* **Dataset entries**
- - - - - - -

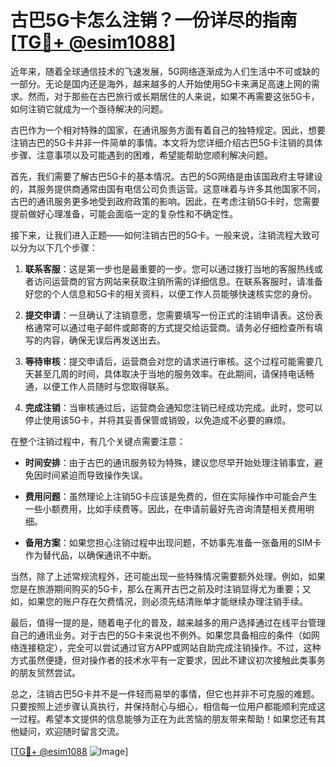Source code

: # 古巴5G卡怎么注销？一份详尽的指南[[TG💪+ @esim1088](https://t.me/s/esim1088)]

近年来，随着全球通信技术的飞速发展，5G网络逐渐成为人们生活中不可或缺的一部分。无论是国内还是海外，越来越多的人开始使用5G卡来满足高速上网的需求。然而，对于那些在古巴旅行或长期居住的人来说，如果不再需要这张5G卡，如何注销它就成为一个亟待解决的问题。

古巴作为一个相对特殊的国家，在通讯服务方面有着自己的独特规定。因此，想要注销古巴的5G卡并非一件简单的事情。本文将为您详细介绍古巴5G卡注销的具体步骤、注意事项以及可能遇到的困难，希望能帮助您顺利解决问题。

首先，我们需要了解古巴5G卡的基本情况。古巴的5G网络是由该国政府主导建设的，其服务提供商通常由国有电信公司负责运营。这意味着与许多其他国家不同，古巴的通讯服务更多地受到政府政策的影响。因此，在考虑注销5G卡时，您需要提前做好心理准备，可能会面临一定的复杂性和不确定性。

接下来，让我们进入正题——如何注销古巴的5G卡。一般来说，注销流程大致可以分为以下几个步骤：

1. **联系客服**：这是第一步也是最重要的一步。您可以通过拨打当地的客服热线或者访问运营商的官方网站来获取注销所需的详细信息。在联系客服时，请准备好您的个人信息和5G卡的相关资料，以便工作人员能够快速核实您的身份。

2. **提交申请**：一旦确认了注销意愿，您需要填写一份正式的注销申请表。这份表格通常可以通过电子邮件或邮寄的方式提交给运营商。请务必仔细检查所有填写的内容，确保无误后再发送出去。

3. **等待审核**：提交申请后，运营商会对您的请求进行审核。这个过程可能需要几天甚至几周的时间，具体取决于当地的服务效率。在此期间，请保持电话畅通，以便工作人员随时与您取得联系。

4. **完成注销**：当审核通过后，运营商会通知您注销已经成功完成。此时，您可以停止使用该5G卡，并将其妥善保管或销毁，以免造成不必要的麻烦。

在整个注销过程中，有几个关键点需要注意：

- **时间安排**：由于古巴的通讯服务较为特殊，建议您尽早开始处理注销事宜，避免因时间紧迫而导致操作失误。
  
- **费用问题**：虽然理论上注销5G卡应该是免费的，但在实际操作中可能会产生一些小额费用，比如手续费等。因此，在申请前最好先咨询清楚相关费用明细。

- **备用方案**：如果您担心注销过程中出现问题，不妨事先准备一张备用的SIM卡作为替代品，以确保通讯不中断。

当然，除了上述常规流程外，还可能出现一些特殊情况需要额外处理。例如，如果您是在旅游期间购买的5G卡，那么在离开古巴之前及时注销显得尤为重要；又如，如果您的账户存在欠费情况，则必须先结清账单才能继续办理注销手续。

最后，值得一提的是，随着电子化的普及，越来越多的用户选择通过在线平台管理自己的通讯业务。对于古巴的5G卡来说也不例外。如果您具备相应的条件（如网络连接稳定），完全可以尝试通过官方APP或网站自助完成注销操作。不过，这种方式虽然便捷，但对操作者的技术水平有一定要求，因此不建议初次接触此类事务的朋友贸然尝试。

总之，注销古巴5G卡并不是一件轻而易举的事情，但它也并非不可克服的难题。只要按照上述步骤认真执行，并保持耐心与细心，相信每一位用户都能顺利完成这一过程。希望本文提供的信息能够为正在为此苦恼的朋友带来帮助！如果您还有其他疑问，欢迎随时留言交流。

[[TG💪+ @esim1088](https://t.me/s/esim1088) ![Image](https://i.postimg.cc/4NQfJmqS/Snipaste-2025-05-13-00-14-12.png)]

- - - - - - -

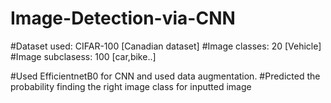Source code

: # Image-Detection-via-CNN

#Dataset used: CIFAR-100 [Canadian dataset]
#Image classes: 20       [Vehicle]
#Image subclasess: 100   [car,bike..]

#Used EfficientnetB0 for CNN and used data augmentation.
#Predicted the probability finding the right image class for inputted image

- - - - - - -

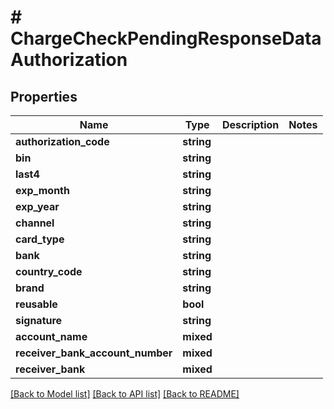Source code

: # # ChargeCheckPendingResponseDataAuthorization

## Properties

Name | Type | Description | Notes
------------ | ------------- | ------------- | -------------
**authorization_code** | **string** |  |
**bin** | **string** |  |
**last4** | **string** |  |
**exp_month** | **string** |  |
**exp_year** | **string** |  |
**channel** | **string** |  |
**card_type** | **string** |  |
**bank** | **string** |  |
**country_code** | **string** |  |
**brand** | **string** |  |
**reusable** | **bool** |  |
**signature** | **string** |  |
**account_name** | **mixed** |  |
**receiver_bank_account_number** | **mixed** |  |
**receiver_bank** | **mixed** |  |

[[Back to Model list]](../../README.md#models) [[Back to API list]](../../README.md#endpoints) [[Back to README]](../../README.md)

- - - - - - -

* **What you should do**
From the entries above, extract only the lines running from the one containing "- **费用问题**：虽然理" through the one containing "当然，除了上述常规流程外，还", inclusive.

* **Expected answer**
- **费用问题**：虽然理论上注销5G卡应该是免费的，但在实际操作中可能会产生一些小额费用，比如手续费等。因此，在申请前最好先咨询清楚相关费用明细。

- **备用方案**：如果您担心注销过程中出现问题，不妨事先准备一张备用的SIM卡作为替代品，以确保通讯不中断。

当然，除了上述常规流程外，还可能出现一些特殊情况需要额外处理。例如，如果您是在旅游期间购买的5G卡，那么在离开古巴之前及时注销显得尤为重要；又如，如果您的账户存在欠费情况，则必须先结清账单才能继续办理注销手续。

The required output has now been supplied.